Dear Josh, you are a very special person to me. i wish i could figure you out though. for that matter, i wish YOU could figure you out. what is it that you are constantly running from? i hope you figure it out one day. you are talented and amazing; please don't let all that go to waste. i will always be here for you, even when you act like a jerk.
Dearest Mike, i love you with all my heart. i know i tell you this often and i hope you believe it. i know you love me too. thank you for being so beautiful and talented and smart and amazing. you are my best friend ever. i am so happy that everything has worked out in the way it has. just goes to show that god has a plan and no matter how you fight it and try to do it your own way, he is going to go ahead and proceed according to what HE wants for you. anyway, i hope you are having a wonderful vacation. i miss you and can't wait to see you next week. i love you!

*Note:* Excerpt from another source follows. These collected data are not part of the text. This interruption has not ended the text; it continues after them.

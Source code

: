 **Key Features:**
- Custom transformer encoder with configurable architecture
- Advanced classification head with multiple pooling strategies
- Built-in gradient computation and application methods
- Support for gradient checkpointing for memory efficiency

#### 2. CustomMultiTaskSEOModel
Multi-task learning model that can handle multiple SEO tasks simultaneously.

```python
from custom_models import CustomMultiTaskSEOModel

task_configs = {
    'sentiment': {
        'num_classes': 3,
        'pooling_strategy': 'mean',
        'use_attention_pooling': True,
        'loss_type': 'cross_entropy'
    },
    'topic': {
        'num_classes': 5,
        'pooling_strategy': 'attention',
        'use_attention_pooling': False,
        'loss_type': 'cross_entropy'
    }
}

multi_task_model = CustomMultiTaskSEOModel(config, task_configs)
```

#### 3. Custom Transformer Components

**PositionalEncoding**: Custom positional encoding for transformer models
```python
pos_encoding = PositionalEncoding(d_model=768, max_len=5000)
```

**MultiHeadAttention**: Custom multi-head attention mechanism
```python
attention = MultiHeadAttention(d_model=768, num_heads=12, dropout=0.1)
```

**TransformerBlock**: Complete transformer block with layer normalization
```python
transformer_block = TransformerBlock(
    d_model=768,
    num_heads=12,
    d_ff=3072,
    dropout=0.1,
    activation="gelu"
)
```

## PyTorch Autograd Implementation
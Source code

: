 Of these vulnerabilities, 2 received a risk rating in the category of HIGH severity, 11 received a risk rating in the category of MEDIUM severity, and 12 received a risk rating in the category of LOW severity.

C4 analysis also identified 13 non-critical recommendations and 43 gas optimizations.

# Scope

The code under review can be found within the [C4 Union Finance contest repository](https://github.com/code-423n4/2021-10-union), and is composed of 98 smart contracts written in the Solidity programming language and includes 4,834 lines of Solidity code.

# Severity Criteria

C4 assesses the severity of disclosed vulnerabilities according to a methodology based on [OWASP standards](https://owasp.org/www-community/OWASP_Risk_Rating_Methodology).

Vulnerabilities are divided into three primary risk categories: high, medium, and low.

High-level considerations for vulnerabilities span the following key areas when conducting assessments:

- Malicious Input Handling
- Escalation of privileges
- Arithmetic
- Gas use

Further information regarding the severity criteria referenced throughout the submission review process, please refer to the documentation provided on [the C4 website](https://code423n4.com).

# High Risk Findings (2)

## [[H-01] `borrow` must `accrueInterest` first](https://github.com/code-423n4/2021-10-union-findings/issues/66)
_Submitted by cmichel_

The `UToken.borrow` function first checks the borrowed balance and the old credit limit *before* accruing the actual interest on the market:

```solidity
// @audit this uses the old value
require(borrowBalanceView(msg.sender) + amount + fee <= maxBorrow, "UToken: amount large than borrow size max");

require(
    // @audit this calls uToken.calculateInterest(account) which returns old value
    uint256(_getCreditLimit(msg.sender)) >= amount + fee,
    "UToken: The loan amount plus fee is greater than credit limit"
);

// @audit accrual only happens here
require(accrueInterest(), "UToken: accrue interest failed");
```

Dear J, Hope you're having fun kayaking. I must say i'm worried about you. I hope you weren't out on the water when it hailed yesterday...that would be bad. I miss you. Thinking of you, C
------------------ Bacon bits and jalapenos on my Polish hot dog. Half a pound of potato chips and a beef jerky log. I press my face to the window, a wrapper sticks to my shirt. Eight people in a stinky van, a couple more couldn't hurt.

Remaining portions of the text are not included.